PRESIDÊNCIA DE FABIANA BOLSONARO.

Documento com 136 páginas, aprovado na terça-feira, 6/2, apresenta seis recomendações, entre elas: investimentos em infraestrutura para monitoramento centralizado; conscientização no sentido de prevenir desastres em SP; treinamento de agentes das defesas civis municipais; e criação de mecanismos para captação de recursos. “Temos pela frente um desafio sem precedentes. Isso exige uma política que integre a gestão de desastres com as urbana e ambiental e contemple ações preventivas”, destacou a presidente da comissão, deputada estadual Fabiana Bolsonaro (PL-SP).

Confira abaixo a íntegra da matéria*

Investir em equipamentos como radares meteorológicos, construir mais moradias populares em locais seguros e conscientizar a população por meio da educação ambiental são algumas das seis recomendações presentes no relatório final da CPI de Prevenção de Deslizamentos em Encostas, presidida pela deputada estadual Fabiana Bolsonaro (PL-SP).

A reunião que aprovou o documento com 136 páginas, foi realizada na terça-feira, dia 6 de fevereiro, sob a presidência de Fabiana Bolsonaro.
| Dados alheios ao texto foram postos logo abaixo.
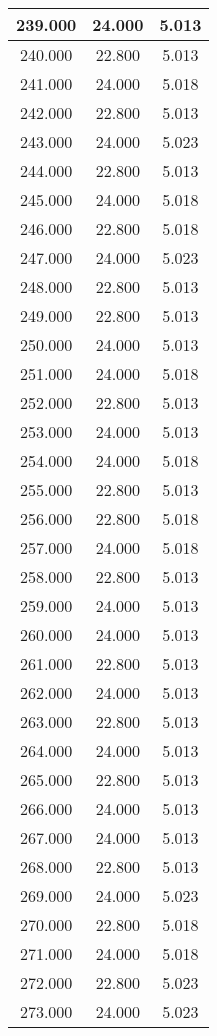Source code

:\documentclass[11pt,a4paper]{jsarticle}
\begin{document}
\begin{center}
\begin{longtable}{|c|c|c|}
239.000	 & 24.000&  5.013 \\ \hline
240.000	 & 22.800&  5.013 \\ \hline
241.000	 & 24.000&  5.018 \\ \hline
242.000	 & 22.800&  5.013 \\ \hline
243.000	 & 24.000&  5.023 \\ \hline
244.000	 & 22.800&  5.013 \\ \hline
245.000	 & 24.000&  5.018 \\ \hline
246.000	 & 22.800&  5.018 \\ \hline
247.000	 & 24.000&  5.023 \\ \hline
248.000	 & 22.800&  5.013 \\ \hline
249.000	 & 22.800&  5.013 \\ \hline
250.000	 & 24.000&  5.013 \\ \hline
251.000	 & 24.000&  5.018 \\ \hline
252.000	 & 22.800&  5.013 \\ \hline
253.000	 & 24.000&  5.013 \\ \hline
254.000	 & 24.000&  5.018 \\ \hline
255.000	 & 22.800&  5.013 \\ \hline
256.000	 & 22.800&  5.018 \\ \hline
257.000	 & 24.000&  5.018 \\ \hline
258.000	 & 22.800&  5.013 \\ \hline
259.000	 & 24.000&  5.013 \\ \hline
260.000	 & 24.000&  5.013 \\ \hline
261.000	 & 22.800&  5.013 \\ \hline
262.000	 & 24.000&  5.013 \\ \hline
263.000	 & 22.800&  5.013 \\ \hline
264.000	 & 24.000&  5.013 \\ \hline
265.000	 & 22.800&  5.013 \\ \hline
266.000	 & 24.000&  5.013 \\ \hline
267.000	 & 24.000&  5.013 \\ \hline
268.000	 & 22.800&  5.013 \\ \hline
269.000	 & 24.000&  5.023 \\ \hline
270.000	 & 22.800&  5.018 \\ \hline
271.000	 & 24.000&  5.018 \\ \hline
272.000	 & 22.800&  5.023 \\ \hline
273.000	 & 24.000&  5.023 \\ \hline

\end{longtable}
\end{center}
\end{document}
Embasado no voto do relator, Capitão Telhada (PP), o relatório também recomenda investimentos em infraestrutura para monitoramento centralizado, treinamento de agentes das defesas civis municipais e criação de mecanismos para captação de recursos.

Conforme texto do relatório, enfrentar os desastres relacionados aos deslizamentos em encostas requer uma abordagem integrada e multidisciplinar:

“É necessário investir em políticas públicas que promovam o acesso à moradia adequada, a redução das desigualdades sociais e a regularização fundiária”.

A presidente da CPI das Encostas, deputada Fabiana Bolsonaro, ressaltou que o relatório final apresenta diretrizes que buscam minorar as consequências dos eventos danosos e também evitá-los:

“Temos pela frente um desafio sem precedentes. Isso exige uma política que integre a gestão de desastres com as urbana e ambiental e contemple ações preventivas”.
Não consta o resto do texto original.